NetworkManager can use iwd as a wifi backend instead of wpa_supplicant, but nm isn't needed as iwd can also manage the networks on its own. iwd should never run at the same time (on a single network interface) as wpa_supplicant, as wpa_supplicant is (almost?) entirely superseeded by it.
That paragraph of the article looks to be ~6 years out of date according to the network manager version number it lists, around the time of the initial iwd release, and the whole article seems to be at least 2-3 years out of date since then iwd is well into version 2.x now.
Distros like Ubuntu have defaulted to iwd as the NM backend for Wi-Fi for a couple years (and now in the LTS version). It really is a quite popular and stable replacement to wpa_supplicant.
What should I be reading to understand exactly how the pieces fit together?
I'm on Kubuntu, and have been suffering wifi disconnects for years across multiple computers with multiple USB wifi dongles and multiple access points. Literally not a bit of hardware shared, not even the access points. I suspect that Kubuntu shuts down USB wifi dongles after a period of time, as the only reliable way to get back online is to simply disconnect then reconnect the USB dongle. I forget what dmesg says (on mobile now) but it's something to the effect of a voluntary disconnect.
This is more likely to be a driver issue than management issue.
I think, this was posted to HN before, but I cannot find the article right now, but the gist of it is: both WiFi h/w vendors and Linux driver authors are to blame for the dismal state of events. On the h/w vendor side everything as per usual: no drivers, or broken drivers, incorrect product labeling or self-identification, false or imprecise advertisement of available features. On Linux side: slow inclusion of community-provided drivers for various WiFi modems, no real effort at cataloging and unification / systematization of available drivers.
My experience so far is this: Intel h/w is the one that has best Linux support. So, if you are on Realtec or Mediatec, you are getting the short end of the stick.

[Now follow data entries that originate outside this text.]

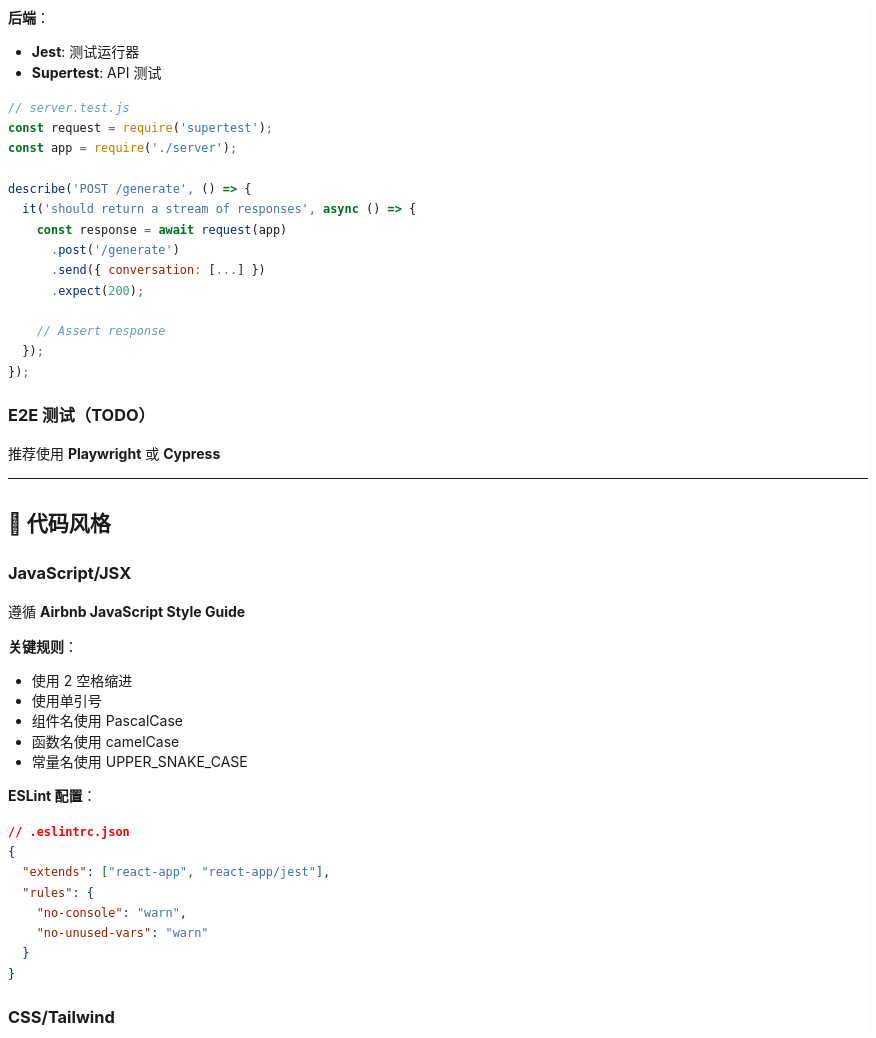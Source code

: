 **后端**：
- **Jest**: 测试运行器
- **Supertest**: API 测试

```javascript
// server.test.js
const request = require('supertest');
const app = require('./server');

describe('POST /generate', () => {
  it('should return a stream of responses', async () => {
    const response = await request(app)
      .post('/generate')
      .send({ conversation: [...] })
      .expect(200);
    
    // Assert response
  });
});
```

### E2E 测试（TODO）

推荐使用 **Playwright** 或 **Cypress**

---

## 📝 代码风格

### JavaScript/JSX

遵循 **Airbnb JavaScript Style Guide**

**关键规则**：
- 使用 2 空格缩进
- 使用单引号
- 组件名使用 PascalCase
- 函数名使用 camelCase
- 常量名使用 UPPER_SNAKE_CASE

**ESLint 配置**：

```json
// .eslintrc.json
{
  "extends": ["react-app", "react-app/jest"],
  "rules": {
    "no-console": "warn",
    "no-unused-vars": "warn"
  }
}
```

### CSS/Tailwind
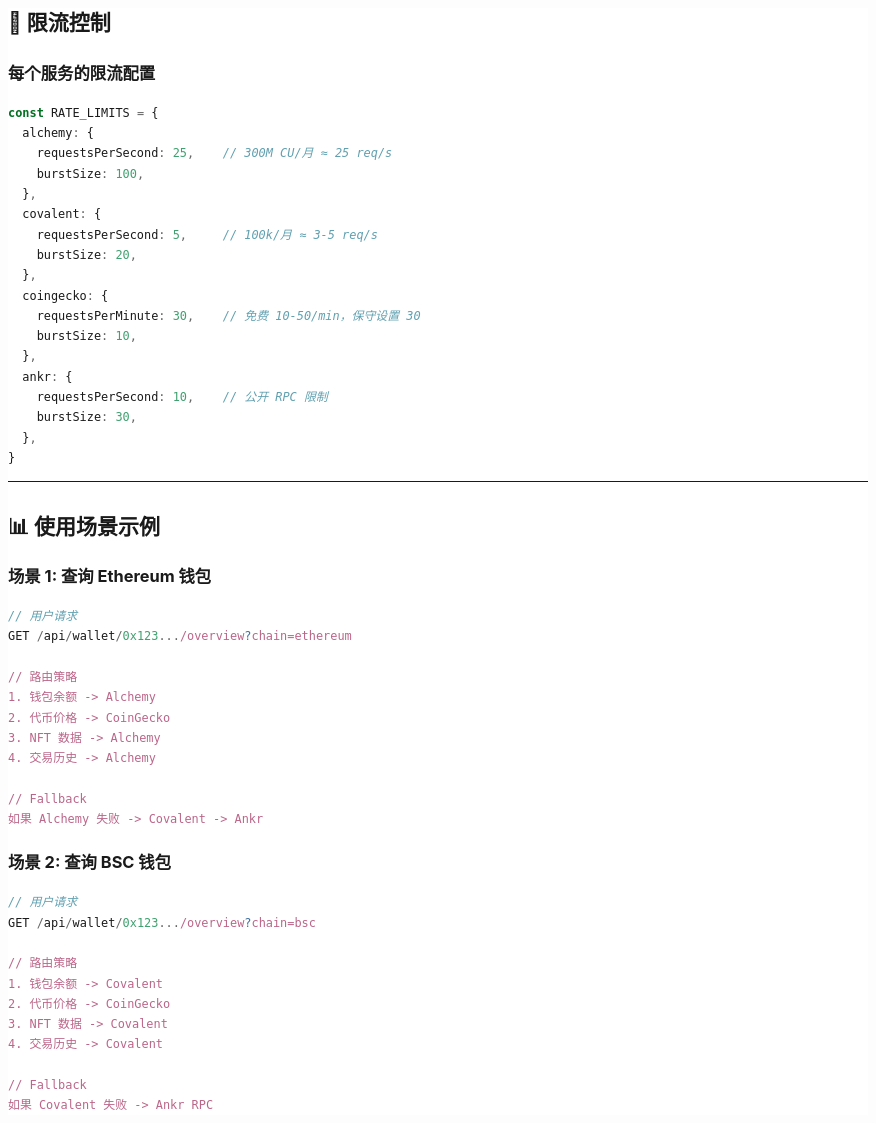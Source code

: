 
## 🔧 限流控制

### 每个服务的限流配置

```typescript
const RATE_LIMITS = {
  alchemy: {
    requestsPerSecond: 25,    // 300M CU/月 ≈ 25 req/s
    burstSize: 100,
  },
  covalent: {
    requestsPerSecond: 5,     // 100k/月 ≈ 3-5 req/s
    burstSize: 20,
  },
  coingecko: {
    requestsPerMinute: 30,    // 免费 10-50/min，保守设置 30
    burstSize: 10,
  },
  ankr: {
    requestsPerSecond: 10,    // 公开 RPC 限制
    burstSize: 30,
  },
}
```

---

## 📊 使用场景示例

### 场景 1: 查询 Ethereum 钱包

```typescript
// 用户请求
GET /api/wallet/0x123.../overview?chain=ethereum

// 路由策略
1. 钱包余额 -> Alchemy
2. 代币价格 -> CoinGecko
3. NFT 数据 -> Alchemy
4. 交易历史 -> Alchemy

// Fallback
如果 Alchemy 失败 -> Covalent -> Ankr
```

### 场景 2: 查询 BSC 钱包

```typescript
// 用户请求
GET /api/wallet/0x123.../overview?chain=bsc

// 路由策略
1. 钱包余额 -> Covalent
2. 代币价格 -> CoinGecko
3. NFT 数据 -> Covalent
4. 交易历史 -> Covalent

// Fallback
如果 Covalent 失败 -> Ankr RPC
```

Another universal problem: WiFi protocol keeps iterating at a relatively high speed. Which means that you are often in a situation where either your modem or your router don't speak the same protocol at a good level, and the middle-ground that they find is not well-supported or, sometimes will only be found after lengthy unsuccessful attempts by both sides to do the handshake. This is often also exacerbated by the management software which may misidentify these "handshake problems" and "solve" them by restarting something in the network stack, essentially sending you into an infinite loop of trying to connect.
In my unfortunate case with my latest PC build, I had to swap three WiFi modems before I found one that worked satisfactory with the router I have. So, if you have some extra $ to throw at your problem: maybe try getting another WiFi modem?
We had disconnects in our office (so very different machines, different Linux distros and a Mac at least). Don't remember for sure, I believe the message was reauthentication successful and after that connection was lost.
The AP runs OpenWrt. We worked around it by changing the reauthentication interval to 8 hours. Those working longer have to deal with it... Yeah, it's probably a weaker security now...
I've never had that problem on Kubuntu, so it's not a general Kubuntu issue. Multiple different access points, but just one PCIe wireless adapter (identified as "Qualcomm Atheros AR93xx Wireless Network Adapter").
> The chances that your distro ships with network manager are multiple orders of magnitude higher than it shipping with iwd though… I don't think iwd is the default anywhere?
It doesn't matter what the default is, though. Some people don't use NM, and this tool is for them.
> (since everything wraps wpa_supplicant in the end)
That's not true. IWD doesn't require wpa_supplicant.